■ INSTRUCTIONS TO FOLLOW
When you copy the data that follows, reproduce every word exactly and leave out the images.
+++ SUPPLIED DATA
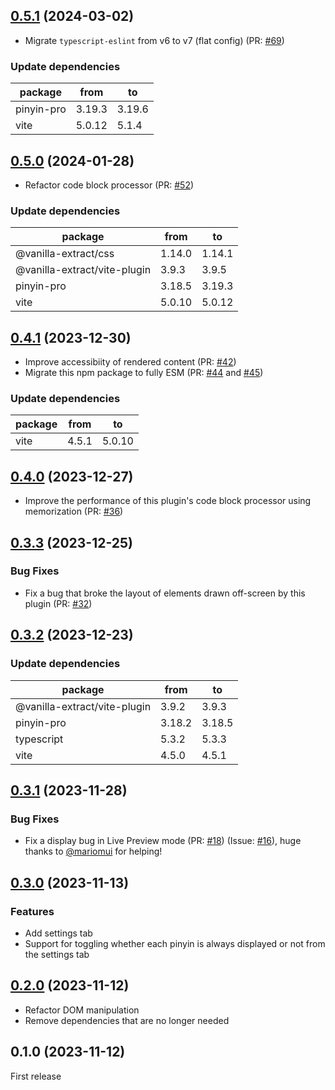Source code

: ## [0.5.1](https://github.com/0918nobita/obsidian-zhongwen-block/compare/0.5.0...0.5.1) (2024-03-02)

-   Migrate `typescript-eslint` from v6 to v7 (flat config) (PR: [#69](https://github.com/0918nobita/obsidian-zhongwen-block/pull/69))

### Update dependencies

| package    | from   | to     |
| ---------- | ------ | ------ |
| pinyin-pro | 3.19.3 | 3.19.6 |
| vite       | 5.0.12 | 5.1.4  |

## [0.5.0](https://github.com/0918nobita/obsidian-zhongwen-block/compare/0.4.1...0.5.0) (2024-01-28)

-   Refactor code block processor (PR: [#52](https://github.com/0918nobita/obsidian-zhongwen-block/pull/52))

### Update dependencies

| package                      | from   | to     |
| ---------------------------- | ------ | ------ |
| @vanilla-extract/css         | 1.14.0 | 1.14.1 |
| @vanilla-extract/vite-plugin | 3.9.3  | 3.9.5  |
| pinyin-pro                   | 3.18.5 | 3.19.3 |
| vite                         | 5.0.10 | 5.0.12 |

## [0.4.1](https://github.com/0918nobita/obsidian-zhongwen-block/compare/0.4.0...0.4.1) (2023-12-30)

-   Improve accessibiity of rendered content (PR: [#42](https://github.com/0918nobita/obsidian-zhongwen-block/pull/42))
-   Migrate this npm package to fully ESM (PR: [#44](https://github.com/0918nobita/obsidian-zhongwen-block/pull/44) and [#45](https://github.com/0918nobita/obsidian-zhongwen-block/pull/45))

### Update dependencies

| package | from  | to     |
| ------- | ----- | ------ |
| vite    | 4.5.1 | 5.0.10 |

## [0.4.0](https://github.com/0918nobita/obsidian-zhongwen-block/compare/0.3.3...0.4.0) (2023-12-27)

-   Improve the performance of this plugin's code block processor using memorization (PR: [#36](https://github.com/0918nobita/obsidian-zhongwen-block/pull/36))

## [0.3.3](https://github.com/0918nobita/obsidian-zhongwen-block/compare/0.3.2...0.3.3) (2023-12-25)

### Bug Fixes

-   Fix a bug that broke the layout of elements drawn off-screen by this plugin (PR: [#32](https://github.com/0918nobita/obsidian-zhongwen-block/pull/32))

## [0.3.2](https://github.com/0918nobita/obsidian-zhongwen-block/compare/0.3.1...0.3.2) (2023-12-23)

### Update dependencies

| package                      | from   | to     |
| ---------------------------- | ------ | ------ |
| @vanilla-extract/vite-plugin | 3.9.2  | 3.9.3  |
| pinyin-pro                   | 3.18.2 | 3.18.5 |
| typescript                   | 5.3.2  | 5.3.3  |
| vite                         | 4.5.0  | 4.5.1  |

## [0.3.1](https://github.com/0918nobita/obsidian-zhongwen-block/compare/0.3.0...0.3.1) (2023-11-28)

### Bug Fixes

-   Fix a display bug in Live Preview mode (PR: [#18](https://github.com/0918nobita/obsidian-zhongwen-block/pull/18)) (Issue: [#16](https://github.com/0918nobita/obsidian-zhongwen-block/issues/16)), huge thanks to [@mariomui](https://github.com/mariomui) for helping!

## [0.3.0](https://github.com/0918nobita/obsidian-zhongwen-block/compare/0.2.0...0.3.0) (2023-11-13)

### Features

-   Add settings tab
-   Support for toggling whether each pinyin is always displayed or not from the settings tab

## [0.2.0](https://github.com/0918nobita/obsidian-zhongwen-block/compare/0.1.0...0.2.0) (2023-11-12)

-   Refactor DOM manipulation
-   Remove dependencies that are no longer needed

## 0.1.0 (2023-11-12)

First release
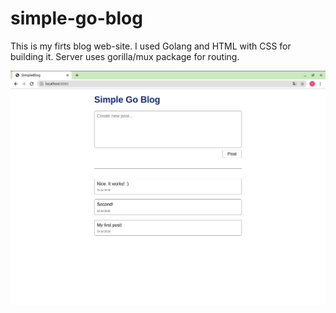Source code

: # simple-go-blog

This is my firts blog web-site. 
I used Golang and HTML with CSS for building it. Server uses gorilla/mux package for routing. 


![alt text](image.png)
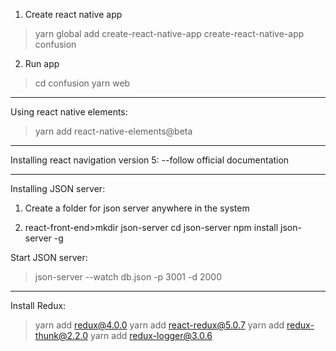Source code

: 1. Create react native app
>yarn global add create-react-native-app
create-react-native-app confusion

2. Run app
>cd confusion
yarn web

******************

Using react native elements:
>yarn add react-native-elements@beta

******************

Installing react navigation version 5:
--follow official documentation

******************

Installing JSON server:

1. Create a folder for json server anywhere in the system

2. react-front-end>mkdir json-server
cd json-server
npm install json-server -g

Start JSON server:
>json-server --watch db.json -p 3001 -d 2000

*******************

Install Redux:
>yarn add redux@4.0.0
yarn add react-redux@5.0.7
yarn add redux-thunk@2.2.0
yarn add redux-logger@3.0.6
++++++
■ RESPONSE TO THIS EXERCISE
Source code

: ## [0.5.1](https://github.com/0918nobita/obsidian-zhongwen-block/compare/0.5.0...0.5.1) (2024-03-02)

-   Migrate `typescript-eslint` from v6 to v7 (flat config) (PR: [#69](https://github.com/0918nobita/obsidian-zhongwen-block/pull/69))

### Update dependencies

| package    | from   | to     |
| ---------- | ------ | ------ |
| pinyin-pro | 3.19.3 | 3.19.6 |
| vite       | 5.0.12 | 5.1.4  |

## [0.5.0](https://github.com/0918nobita/obsidian-zhongwen-block/compare/0.4.1...0.5.0) (2024-01-28)

-   Refactor code block processor (PR: [#52](https://github.com/0918nobita/obsidian-zhongwen-block/pull/52))

### Update dependencies

| package                      | from   | to     |
| ---------------------------- | ------ | ------ |
| @vanilla-extract/css         | 1.14.0 | 1.14.1 |
| @vanilla-extract/vite-plugin | 3.9.3  | 3.9.5  |
| pinyin-pro                   | 3.18.5 | 3.19.3 |
| vite                         | 5.0.10 | 5.0.12 |

## [0.4.1](https://github.com/0918nobita/obsidian-zhongwen-block/compare/0.4.0...0.4.1) (2023-12-30)

-   Improve accessibiity of rendered content (PR: [#42](https://github.com/0918nobita/obsidian-zhongwen-block/pull/42))
-   Migrate this npm package to fully ESM (PR: [#44](https://github.com/0918nobita/obsidian-zhongwen-block/pull/44) and [#45](https://github.com/0918nobita/obsidian-zhongwen-block/pull/45))

### Update dependencies

| package | from  | to     |
| ------- | ----- | ------ |
| vite    | 4.5.1 | 5.0.10 |

## [0.4.0](https://github.com/0918nobita/obsidian-zhongwen-block/compare/0.3.3...0.4.0) (2023-12-27)

-   Improve the performance of this plugin's code block processor using memorization (PR: [#36](https://github.com/0918nobita/obsidian-zhongwen-block/pull/36))

## [0.3.3](https://github.com/0918nobita/obsidian-zhongwen-block/compare/0.3.2...0.3.3) (2023-12-25)

### Bug Fixes

-   Fix a bug that broke the layout of elements drawn off-screen by this plugin (PR: [#32](https://github.com/0918nobita/obsidian-zhongwen-block/pull/32))

## [0.3.2](https://github.com/0918nobita/obsidian-zhongwen-block/compare/0.3.1...0.3.2) (2023-12-23)

### Update dependencies

| package                      | from   | to     |
| ---------------------------- | ------ | ------ |
| @vanilla-extract/vite-plugin | 3.9.2  | 3.9.3  |
| pinyin-pro                   | 3.18.2 | 3.18.5 |
| typescript                   | 5.3.2  | 5.3.3  |
| vite                         | 4.5.0  | 4.5.1  |

## [0.3.1](https://github.com/0918nobita/obsidian-zhongwen-block/compare/0.3.0...0.3.1) (2023-11-28)

### Bug Fixes

-   Fix a display bug in Live Preview mode (PR: [#18](https://github.com/0918nobita/obsidian-zhongwen-block/pull/18)) (Issue: [#16](https://github.com/0918nobita/obsidian-zhongwen-block/issues/16)), huge thanks to [@mariomui](https://github.com/mariomui) for helping!

## [0.3.0](https://github.com/0918nobita/obsidian-zhongwen-block/compare/0.2.0...0.3.0) (2023-11-13)

### Features

-   Add settings tab
-   Support for toggling whether each pinyin is always displayed or not from the settings tab

## [0.2.0](https://github.com/0918nobita/obsidian-zhongwen-block/compare/0.1.0...0.2.0) (2023-11-12)

-   Refactor DOM manipulation
-   Remove dependencies that are no longer needed

## 0.1.0 (2023-11-12)

First release
Source code

: # simple-go-blog

This is my firts blog web-site. 
I used Golang and HTML with CSS for building it. Server uses gorilla/mux package for routing. 


![alt text](image.png)
Source code

: 1. Create react native app
>yarn global add create-react-native-app
create-react-native-app confusion

2. Run app
>cd confusion
yarn web

******************

Using react native elements:
>yarn add react-native-elements@beta

******************

Installing react navigation version 5:
--follow official documentation

******************

Installing JSON server:

1. Create a folder for json server anywhere in the system

2. react-front-end>mkdir json-server
cd json-server
npm install json-server -g

Start JSON server:
>json-server --watch db.json -p 3001 -d 2000

*******************

Install Redux:
>yarn add redux@4.0.0
yarn add react-redux@5.0.7
yarn add redux-thunk@2.2.0
yarn add redux-logger@3.0.6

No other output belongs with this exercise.